September 11 galvanized the world, a date that, like December 7, would live in infamy. In the wake of September 11 a leading newspaper in Paris proclaimed that “we are all Americans now.” President George W. Bush, standing in the ruins of the World Trade Center, with wisps of smoke and ash curling at his feet, promised to avenge the blood and bone of the 3,000 Americans who perished on a day with a harvest of dead to rival that at Antietam or Pearl Harbor.

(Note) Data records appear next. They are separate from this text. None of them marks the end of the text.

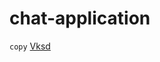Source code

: # chat-application

`copy`
<a href="javascript:void(0)" onclick="copyTextToClipboard('Vksd')">Vksd</a>

<script>
function copyTextToClipboard(text) {
  var textArea = document.createElement("textarea");
  textArea.value = text;
  document.body.appendChild(textArea);
  textArea.select();
  document.execCommand("copy");
  document.body.removeChild(textArea);
}
</script>
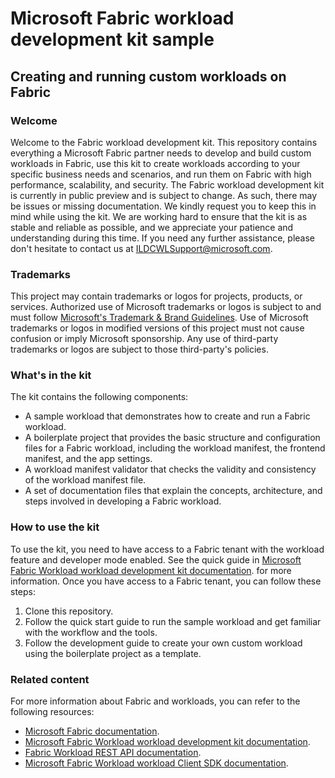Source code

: 
# Microsoft Fabric workload development kit sample
## Creating and running custom workloads on Fabric

### Welcome
Welcome to the Fabric workload development kit. This repository contains everything a Microsoft Fabric partner needs to develop and build custom workloads in Fabric, use this kit to create workloads according to your specific business needs and scenarios, and run them on Fabric with high performance, scalability, and security.
The Fabric workload development kit is currently in public preview and is subject to change. As such, there may be issues or missing documentation. We kindly request you to keep this in mind while using the kit. We are working hard to ensure that the kit is as stable and reliable as possible, and we appreciate your patience and understanding during this time.
If you need any further assistance, please don't hesitate to contact us at <ILDCWLSupport@microsoft.com>.

### Trademarks

This project may contain trademarks or logos for projects, products, or services. Authorized use of Microsoft 
trademarks or logos is subject to and must follow 
[Microsoft's Trademark & Brand Guidelines](https://www.microsoft.com/en-us/legal/intellectualproperty/trademarks/usage/general).
Use of Microsoft trademarks or logos in modified versions of this project must not cause confusion or imply Microsoft sponsorship.
Any use of third-party trademarks or logos are subject to those third-party's policies.

### What's in the kit
The kit contains the following components:
- A sample workload that demonstrates how to create and run a Fabric workload.
- A boilerplate project that provides the basic structure and configuration files for a Fabric workload, including the workload manifest, the frontend manifest, and the app settings.
- A workload manifest validator that checks the validity and consistency of the workload manifest file.
- A set of documentation files that explain the concepts, architecture, and steps involved in developing a Fabric workload.
### How to use the kit
To use the kit, you need to have access to a Fabric tenant with the workload feature and developer mode enabled. See the quick guide in [Microsoft Fabric Workload workload development kit documentation](https://go.microsoft.com/fwlink/?linkid=2272303). for more information.
Once you have access to a Fabric tenant, you can follow these steps:
1. Clone this repository.
2. Follow the quick start guide to run the sample workload and get familiar with the workflow and the tools.
3. Follow the development guide to create your own custom workload using the boilerplate project as a template.

### Related content
For more information about Fabric and workloads, you can refer to the following resources:
- [Microsoft Fabric documentation](https://learn.microsoft.com/en-us/fabric/).
- [Microsoft Fabric Workload workload development kit documentation](https://go.microsoft.com/fwlink/?linkid=2272303).
- [Fabric Workload REST API documentation](https://go.microsoft.com/fwlink/?linkid=2271986).
- [Microsoft Fabric Workload workload Client SDK documentation](https://go.microsoft.com/fwlink/?linkid=2271989).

We know how all that turned out, galvanized or not. Within a matter of weeks the naysayers were picking apart the resolve that united the nation, and the spirit of September 11 turned out to be not even a ghost of December 7. The infamy remained, the infamy of short memories, impatience and wilting resolve.
This is not your grandfather’s country, where resolve thrived, multiplied and prospered, as we’re reminded a hundred times a day. Resolve is like ice cream, delicious and satisfying in the moment, but it melts quickly. Some of the most heroic galvanized words fall from the tongue of the British and French prime ministers, and theirs are the countries most overrun with the waves of immigrants with no taste for the melting pot that once could transform an immigrant from Pakistan or Syria into an Englishman or a Frenchman, or at least a fairly reasonable facsimile thereof. No longer. Whole neighborhoods in London and Paris have become places where “outsiders,” including police, no longer dare go. Cities are soon divided by tribe and caste.